Limits on rules expressiveness

The formalism defined here do not express:

  • Grouping several properties for a single unit: the current formalism does not allow to specify that a unit must be of several types at once (one can not express that a unit must be a word beginning with a uppercase letter and also a proper noun). One can only add that into constraints.
  • The negation of a group of words: the negation of a complex group of words (succession or alternative) introduces additional problems because it cannot be (for a logic theory reason) handled just as the application of the property negation on each element, but this is how it is currently implemented. Thus the result is undefined;
    • For alternatives: the expression not(a | b) is interpreted as (not(a) | not(b)), which is false;
    • For groups: the expression not(a b) is interpreted as (not(a) not(b)) when it should be interpreted as (not(ab)|a not(b));

Examples of rules

Here is an example of a few simple rules for the recognition of the names of French newspapers:

 Libération:::ORGANIZATION:
 Monde:Le:Diplomatique:ORGANIZATION:
 Monde:Le:de l'Éducation:ORGANIZATION:
 Monde:Le::ORGANIZATION:
 Courrier::International:ORGANIZATION:
 Canard::Enchaîné:ORGANIZATION:  

Another example of more complex rules for the recognition of names of people:

 @Firstname:[(@Title|@FunctionTitle)?]:((de|da|le)? t_capital_1st){1-2}:PERSON:
t_capital_1st:[(@Title|@FunctionTitle)]:t_capital_1st{0-2}:PERSON:

The first rule is triggered on a first name (the list of first names is explicitly defined in the rules file).
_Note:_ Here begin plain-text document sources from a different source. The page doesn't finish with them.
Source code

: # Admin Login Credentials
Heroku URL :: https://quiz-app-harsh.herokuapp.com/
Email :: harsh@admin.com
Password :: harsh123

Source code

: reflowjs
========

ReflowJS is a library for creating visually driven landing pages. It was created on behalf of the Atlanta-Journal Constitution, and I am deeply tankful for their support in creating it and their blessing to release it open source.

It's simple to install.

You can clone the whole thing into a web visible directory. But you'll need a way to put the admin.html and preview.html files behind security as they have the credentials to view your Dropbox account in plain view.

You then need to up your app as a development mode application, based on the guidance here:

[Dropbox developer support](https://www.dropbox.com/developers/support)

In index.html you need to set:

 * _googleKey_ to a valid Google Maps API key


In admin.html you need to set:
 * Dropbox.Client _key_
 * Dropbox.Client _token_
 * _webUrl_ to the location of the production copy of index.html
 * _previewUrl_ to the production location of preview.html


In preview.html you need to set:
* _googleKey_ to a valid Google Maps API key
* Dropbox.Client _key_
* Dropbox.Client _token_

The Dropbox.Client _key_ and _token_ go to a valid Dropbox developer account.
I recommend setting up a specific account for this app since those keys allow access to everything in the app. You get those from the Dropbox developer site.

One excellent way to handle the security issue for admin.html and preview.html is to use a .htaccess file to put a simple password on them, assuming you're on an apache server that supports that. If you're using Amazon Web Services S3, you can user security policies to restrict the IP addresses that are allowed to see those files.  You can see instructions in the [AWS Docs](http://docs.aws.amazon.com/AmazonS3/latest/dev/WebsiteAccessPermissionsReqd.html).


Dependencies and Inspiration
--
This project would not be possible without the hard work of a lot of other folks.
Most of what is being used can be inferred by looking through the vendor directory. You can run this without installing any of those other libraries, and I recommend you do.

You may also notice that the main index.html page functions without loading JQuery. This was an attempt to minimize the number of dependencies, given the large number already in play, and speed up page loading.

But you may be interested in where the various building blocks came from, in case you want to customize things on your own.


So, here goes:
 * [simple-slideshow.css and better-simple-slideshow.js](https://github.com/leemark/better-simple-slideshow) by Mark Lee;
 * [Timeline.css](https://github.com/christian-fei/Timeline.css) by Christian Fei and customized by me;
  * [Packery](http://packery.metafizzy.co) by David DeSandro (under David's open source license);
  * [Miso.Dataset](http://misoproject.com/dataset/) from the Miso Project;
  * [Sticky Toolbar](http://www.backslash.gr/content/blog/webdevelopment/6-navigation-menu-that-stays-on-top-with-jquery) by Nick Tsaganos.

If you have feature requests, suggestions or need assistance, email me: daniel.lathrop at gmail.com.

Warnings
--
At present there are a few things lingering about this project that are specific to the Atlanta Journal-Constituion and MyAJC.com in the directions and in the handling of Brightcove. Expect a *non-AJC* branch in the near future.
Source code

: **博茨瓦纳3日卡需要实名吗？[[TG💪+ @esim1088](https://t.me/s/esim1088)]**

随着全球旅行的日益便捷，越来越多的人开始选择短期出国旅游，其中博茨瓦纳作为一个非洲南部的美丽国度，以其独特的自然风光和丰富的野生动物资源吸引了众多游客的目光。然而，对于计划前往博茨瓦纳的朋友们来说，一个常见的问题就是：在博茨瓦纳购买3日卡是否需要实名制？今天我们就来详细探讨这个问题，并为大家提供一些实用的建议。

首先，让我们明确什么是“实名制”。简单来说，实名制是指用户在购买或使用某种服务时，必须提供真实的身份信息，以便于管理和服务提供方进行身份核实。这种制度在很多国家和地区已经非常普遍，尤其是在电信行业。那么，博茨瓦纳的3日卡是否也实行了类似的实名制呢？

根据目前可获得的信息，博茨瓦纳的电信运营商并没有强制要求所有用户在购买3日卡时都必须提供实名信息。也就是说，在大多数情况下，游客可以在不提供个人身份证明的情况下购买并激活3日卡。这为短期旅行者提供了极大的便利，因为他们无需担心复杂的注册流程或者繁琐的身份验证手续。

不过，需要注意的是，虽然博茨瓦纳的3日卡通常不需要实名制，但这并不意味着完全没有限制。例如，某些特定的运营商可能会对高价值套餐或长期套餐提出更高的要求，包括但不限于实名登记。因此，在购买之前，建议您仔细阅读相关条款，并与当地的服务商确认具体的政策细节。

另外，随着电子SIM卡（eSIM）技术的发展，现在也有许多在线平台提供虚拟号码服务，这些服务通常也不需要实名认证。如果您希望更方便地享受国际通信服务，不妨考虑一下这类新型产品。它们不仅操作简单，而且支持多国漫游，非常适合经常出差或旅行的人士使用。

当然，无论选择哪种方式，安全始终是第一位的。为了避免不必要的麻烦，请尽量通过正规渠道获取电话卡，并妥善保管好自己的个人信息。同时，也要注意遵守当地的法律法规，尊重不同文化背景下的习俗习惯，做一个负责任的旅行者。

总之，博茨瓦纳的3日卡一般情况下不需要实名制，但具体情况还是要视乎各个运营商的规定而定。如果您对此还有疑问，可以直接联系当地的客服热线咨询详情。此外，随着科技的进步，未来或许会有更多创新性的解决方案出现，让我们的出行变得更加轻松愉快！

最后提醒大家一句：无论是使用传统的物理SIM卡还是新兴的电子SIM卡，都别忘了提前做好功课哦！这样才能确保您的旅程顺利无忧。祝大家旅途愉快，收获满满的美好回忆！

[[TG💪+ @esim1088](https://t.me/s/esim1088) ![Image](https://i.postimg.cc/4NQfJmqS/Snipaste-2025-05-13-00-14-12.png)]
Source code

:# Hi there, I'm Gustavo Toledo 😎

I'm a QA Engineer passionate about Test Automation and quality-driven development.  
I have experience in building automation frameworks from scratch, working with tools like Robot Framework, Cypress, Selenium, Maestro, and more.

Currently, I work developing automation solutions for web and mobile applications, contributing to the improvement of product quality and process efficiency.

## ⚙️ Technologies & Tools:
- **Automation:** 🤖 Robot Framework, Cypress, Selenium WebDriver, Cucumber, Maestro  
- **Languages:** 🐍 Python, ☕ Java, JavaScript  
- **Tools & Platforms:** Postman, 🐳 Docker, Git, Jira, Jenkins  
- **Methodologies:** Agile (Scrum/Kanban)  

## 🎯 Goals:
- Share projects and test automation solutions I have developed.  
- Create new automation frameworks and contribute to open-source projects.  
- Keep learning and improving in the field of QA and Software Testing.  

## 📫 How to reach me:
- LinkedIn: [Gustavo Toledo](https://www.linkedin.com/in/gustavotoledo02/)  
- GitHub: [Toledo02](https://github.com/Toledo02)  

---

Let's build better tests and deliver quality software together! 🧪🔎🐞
The left context optionaly contains a title (Mr, Mrs, Dr, ...) or a function name (Chairman, MP, ...), which is not kept in the rule result. The right context must be composed of one or two capitalized words, possibly preceded by "de", "da" or "le".

The second rule recognizes the names of persons introduced by titles or function names, but without a first name.

You will find numerous other examples in the lima_linguisticdata subproject sources.